16 Conformément à l’article 49, paragraphe 1, du RMUE, le demandeur peut à tout moment limiter la liste des produits et services visés par sa demande, à condition que la limitation n’élargisse pas l’objet de la demande telle qu’elle a été déposée initialement.
17 En l’espèce, le libellé de la demande de limitation n’est pas une limitation mais élargirait plutôt le champ d’application de la liste, ce qui constitue une violation de l’article 49, paragraphe 2, du RMUE. La demande de limitation est donc rejetée.

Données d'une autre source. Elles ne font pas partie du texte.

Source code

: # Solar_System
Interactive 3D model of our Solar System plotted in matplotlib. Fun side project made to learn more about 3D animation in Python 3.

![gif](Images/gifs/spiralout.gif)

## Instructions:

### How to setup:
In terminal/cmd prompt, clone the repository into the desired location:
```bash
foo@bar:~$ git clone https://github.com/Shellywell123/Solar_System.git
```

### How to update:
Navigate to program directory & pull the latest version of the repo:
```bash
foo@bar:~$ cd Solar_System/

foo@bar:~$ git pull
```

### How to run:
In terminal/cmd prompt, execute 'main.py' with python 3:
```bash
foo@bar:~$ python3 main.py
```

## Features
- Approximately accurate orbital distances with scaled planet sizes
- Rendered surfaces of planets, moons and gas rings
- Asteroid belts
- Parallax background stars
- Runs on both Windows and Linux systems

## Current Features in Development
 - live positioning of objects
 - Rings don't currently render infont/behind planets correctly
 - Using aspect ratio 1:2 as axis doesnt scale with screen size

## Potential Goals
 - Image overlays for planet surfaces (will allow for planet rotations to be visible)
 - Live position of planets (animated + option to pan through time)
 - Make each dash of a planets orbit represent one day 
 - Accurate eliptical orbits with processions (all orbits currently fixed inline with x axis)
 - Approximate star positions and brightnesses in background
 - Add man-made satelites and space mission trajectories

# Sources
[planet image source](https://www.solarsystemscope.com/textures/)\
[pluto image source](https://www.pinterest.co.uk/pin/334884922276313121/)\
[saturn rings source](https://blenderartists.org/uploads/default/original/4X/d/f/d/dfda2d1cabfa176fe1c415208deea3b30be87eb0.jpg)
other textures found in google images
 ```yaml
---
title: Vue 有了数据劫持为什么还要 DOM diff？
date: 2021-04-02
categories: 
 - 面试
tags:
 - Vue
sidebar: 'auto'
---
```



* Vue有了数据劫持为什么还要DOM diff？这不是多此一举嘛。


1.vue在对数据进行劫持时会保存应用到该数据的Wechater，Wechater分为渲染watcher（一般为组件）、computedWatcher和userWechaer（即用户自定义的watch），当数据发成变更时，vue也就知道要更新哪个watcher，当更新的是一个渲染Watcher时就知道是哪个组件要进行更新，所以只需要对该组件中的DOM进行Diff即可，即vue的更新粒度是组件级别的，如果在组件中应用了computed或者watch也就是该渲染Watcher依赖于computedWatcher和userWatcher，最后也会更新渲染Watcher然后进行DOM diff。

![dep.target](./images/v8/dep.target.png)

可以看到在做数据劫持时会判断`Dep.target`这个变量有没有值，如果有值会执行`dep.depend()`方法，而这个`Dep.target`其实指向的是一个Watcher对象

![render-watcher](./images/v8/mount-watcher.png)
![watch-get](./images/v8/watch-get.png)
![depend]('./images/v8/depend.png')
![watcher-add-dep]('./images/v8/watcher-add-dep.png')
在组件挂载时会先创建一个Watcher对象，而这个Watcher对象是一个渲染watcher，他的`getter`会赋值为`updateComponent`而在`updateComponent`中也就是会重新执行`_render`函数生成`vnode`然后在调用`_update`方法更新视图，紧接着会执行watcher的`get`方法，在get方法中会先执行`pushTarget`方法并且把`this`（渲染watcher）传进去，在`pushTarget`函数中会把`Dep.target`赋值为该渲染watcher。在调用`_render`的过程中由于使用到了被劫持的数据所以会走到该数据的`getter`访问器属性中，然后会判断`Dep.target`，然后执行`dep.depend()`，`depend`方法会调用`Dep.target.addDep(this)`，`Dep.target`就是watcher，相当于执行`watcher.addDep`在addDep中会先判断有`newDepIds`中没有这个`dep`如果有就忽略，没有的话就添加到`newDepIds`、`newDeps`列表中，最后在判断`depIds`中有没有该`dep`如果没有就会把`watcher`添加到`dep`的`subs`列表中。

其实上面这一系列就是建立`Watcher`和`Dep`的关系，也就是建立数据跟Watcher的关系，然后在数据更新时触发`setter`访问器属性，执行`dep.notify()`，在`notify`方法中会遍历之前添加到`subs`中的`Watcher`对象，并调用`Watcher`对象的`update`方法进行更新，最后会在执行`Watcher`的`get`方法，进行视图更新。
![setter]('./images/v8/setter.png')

18 Auparavant, plusieurs limitations, le 3 juin 2019, le 22 août 2019 et le 6 février
2020, ont été enregistrées à la demande de la requérante.
19 En tout état de cause, la limitation suggérée mentionnée au point 15 ci-dessus ne changerait pas l’issue de l’affaire étant donné que les motifs de refus du signe resteraient valables même pour la liste modifiée.
Article 7, paragraphe 1, point c), du RMUE
20 L’article 7, paragraphe 1, point c), du RMUE dispose que les signes qui sont composés exclusivement de signes ou d’indications pouvant servir, dans le commerce, à désigner l’espèce, la qualité, la destination, la valeur, la provenance géographique ou l’époque de la production du produit ou de la prestation du service, ou d’autres caractéristiques de ceux-ci, sont refusés à l’enregistrement en tant que marque de l’Union européenne. L’article 7, paragraphe 2, du RMUE établit que cette disposition est applicable même si les motifs de refus n’existent que dans une partie de l’Union européenne.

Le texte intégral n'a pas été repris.